* Activity
Print the whole listing exactly as it appears, but skip the pictures.

* Extracted information
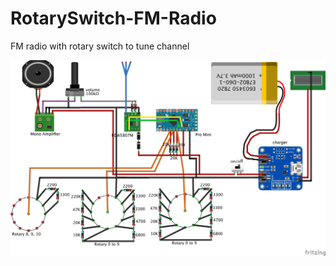 # RotarySwitch-FM-Radio
FM radio with rotary switch to tune channel 

![schematic](/RotarySwitch-FM-radio.jpg)
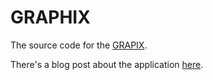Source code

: # GRAPHIX

The source code for the [GRAPIX](https://graphix-viz.vercel.app/). 

There's a blog post about the application [here](https://ownkng.dev/thoughts/graphix).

* Answer section
 # RotarySwitch-FM-Radio
FM radio with rotary switch to tune channel 

![schematic](/RotarySwitch-FM-radio.jpg)
Source code

: # GRAPHIX

The source code for the [GRAPIX](https://graphix-viz.vercel.app/). 

There's a blog post about the application [here](https://ownkng.dev/thoughts/graphix).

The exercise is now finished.